Once the line containing "CPU Miner for ARM64 iOS Devices" has been printed, stop; print every line before it exactly, starting at the top of the material below.
::: PROVIDED DATA :::
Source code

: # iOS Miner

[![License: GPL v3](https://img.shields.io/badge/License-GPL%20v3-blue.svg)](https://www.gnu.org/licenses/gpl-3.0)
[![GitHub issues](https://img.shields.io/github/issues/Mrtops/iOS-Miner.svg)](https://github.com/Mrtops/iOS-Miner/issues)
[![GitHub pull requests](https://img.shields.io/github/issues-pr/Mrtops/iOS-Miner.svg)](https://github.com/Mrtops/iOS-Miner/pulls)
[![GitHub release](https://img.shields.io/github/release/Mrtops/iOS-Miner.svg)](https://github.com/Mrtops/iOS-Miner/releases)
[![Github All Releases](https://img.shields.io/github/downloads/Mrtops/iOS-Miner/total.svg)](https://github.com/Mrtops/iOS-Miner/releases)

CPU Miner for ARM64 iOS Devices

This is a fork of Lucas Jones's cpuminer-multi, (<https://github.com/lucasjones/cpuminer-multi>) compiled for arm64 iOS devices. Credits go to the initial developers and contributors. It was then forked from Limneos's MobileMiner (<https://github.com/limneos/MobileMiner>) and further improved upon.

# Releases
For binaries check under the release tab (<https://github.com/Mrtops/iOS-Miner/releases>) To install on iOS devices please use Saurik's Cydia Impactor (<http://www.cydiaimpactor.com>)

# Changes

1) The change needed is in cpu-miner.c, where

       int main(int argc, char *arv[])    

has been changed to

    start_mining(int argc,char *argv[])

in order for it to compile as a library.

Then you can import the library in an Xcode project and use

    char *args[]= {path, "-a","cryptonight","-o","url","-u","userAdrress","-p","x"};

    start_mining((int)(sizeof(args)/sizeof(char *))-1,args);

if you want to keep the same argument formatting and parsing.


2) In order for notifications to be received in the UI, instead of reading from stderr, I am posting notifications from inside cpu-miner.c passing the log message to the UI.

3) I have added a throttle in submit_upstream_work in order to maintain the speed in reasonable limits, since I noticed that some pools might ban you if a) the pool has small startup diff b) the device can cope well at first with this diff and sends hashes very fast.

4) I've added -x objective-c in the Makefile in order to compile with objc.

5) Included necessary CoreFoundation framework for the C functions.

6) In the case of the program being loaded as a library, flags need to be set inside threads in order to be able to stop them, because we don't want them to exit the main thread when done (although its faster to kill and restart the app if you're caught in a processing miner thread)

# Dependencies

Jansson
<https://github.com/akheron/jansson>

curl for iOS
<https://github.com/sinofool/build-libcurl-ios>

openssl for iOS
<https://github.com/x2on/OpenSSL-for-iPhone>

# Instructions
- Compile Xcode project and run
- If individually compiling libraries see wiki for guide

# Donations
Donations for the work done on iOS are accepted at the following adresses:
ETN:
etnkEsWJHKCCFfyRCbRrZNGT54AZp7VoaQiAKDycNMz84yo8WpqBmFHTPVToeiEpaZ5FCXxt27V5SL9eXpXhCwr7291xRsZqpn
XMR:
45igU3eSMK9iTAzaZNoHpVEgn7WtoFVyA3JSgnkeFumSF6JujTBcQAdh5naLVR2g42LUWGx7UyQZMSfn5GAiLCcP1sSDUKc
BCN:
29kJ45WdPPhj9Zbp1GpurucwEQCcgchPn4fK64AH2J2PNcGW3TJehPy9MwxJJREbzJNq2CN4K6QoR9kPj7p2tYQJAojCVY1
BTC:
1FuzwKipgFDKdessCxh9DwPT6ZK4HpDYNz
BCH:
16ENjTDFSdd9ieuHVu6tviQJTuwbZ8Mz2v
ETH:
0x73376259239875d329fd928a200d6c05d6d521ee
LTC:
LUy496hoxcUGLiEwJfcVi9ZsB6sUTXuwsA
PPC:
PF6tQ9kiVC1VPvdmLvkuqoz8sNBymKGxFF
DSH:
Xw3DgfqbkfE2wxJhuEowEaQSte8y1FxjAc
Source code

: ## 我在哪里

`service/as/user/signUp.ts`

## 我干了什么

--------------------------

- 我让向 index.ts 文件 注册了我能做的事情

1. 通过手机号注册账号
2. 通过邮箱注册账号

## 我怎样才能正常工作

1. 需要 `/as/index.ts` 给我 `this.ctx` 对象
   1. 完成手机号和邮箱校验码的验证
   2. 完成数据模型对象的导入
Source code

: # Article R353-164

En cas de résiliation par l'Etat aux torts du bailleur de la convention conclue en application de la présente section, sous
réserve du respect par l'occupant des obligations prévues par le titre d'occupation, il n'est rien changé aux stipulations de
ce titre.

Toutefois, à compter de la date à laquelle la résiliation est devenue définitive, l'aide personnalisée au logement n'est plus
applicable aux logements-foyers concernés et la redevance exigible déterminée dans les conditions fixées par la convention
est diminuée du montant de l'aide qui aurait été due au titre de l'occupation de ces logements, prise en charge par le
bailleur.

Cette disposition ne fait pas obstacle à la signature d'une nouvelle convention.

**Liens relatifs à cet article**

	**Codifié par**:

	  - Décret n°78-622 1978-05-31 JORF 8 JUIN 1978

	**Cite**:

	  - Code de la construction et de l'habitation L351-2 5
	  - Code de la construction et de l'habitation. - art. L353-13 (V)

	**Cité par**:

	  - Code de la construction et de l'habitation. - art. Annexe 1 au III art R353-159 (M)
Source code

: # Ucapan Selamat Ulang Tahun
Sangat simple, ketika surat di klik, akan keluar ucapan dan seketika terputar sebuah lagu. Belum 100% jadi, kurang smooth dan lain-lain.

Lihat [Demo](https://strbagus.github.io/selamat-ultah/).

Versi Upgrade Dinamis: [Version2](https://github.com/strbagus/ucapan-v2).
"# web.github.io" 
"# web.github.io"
:::
## ANSWER TO THE EXERCISE
Source code

: # iOS Miner

[![License: GPL v3](https://img.shields.io/badge/License-GPL%20v3-blue.svg)](https://www.gnu.org/licenses/gpl-3.0)
[![GitHub issues](https://img.shields.io/github/issues/Mrtops/iOS-Miner.svg)](https://github.com/Mrtops/iOS-Miner/issues)
[![GitHub pull requests](https://img.shields.io/github/issues-pr/Mrtops/iOS-Miner.svg)](https://github.com/Mrtops/iOS-Miner/pulls)
[![GitHub release](https://img.shields.io/github/release/Mrtops/iOS-Miner.svg)](https://github.com/Mrtops/iOS-Miner/releases)
[![Github All Releases](https://img.shields.io/github/downloads/Mrtops/iOS-Miner/total.svg)](https://github.com/Mrtops/iOS-Miner/releases)

CPU Miner for ARM64 iOS Devices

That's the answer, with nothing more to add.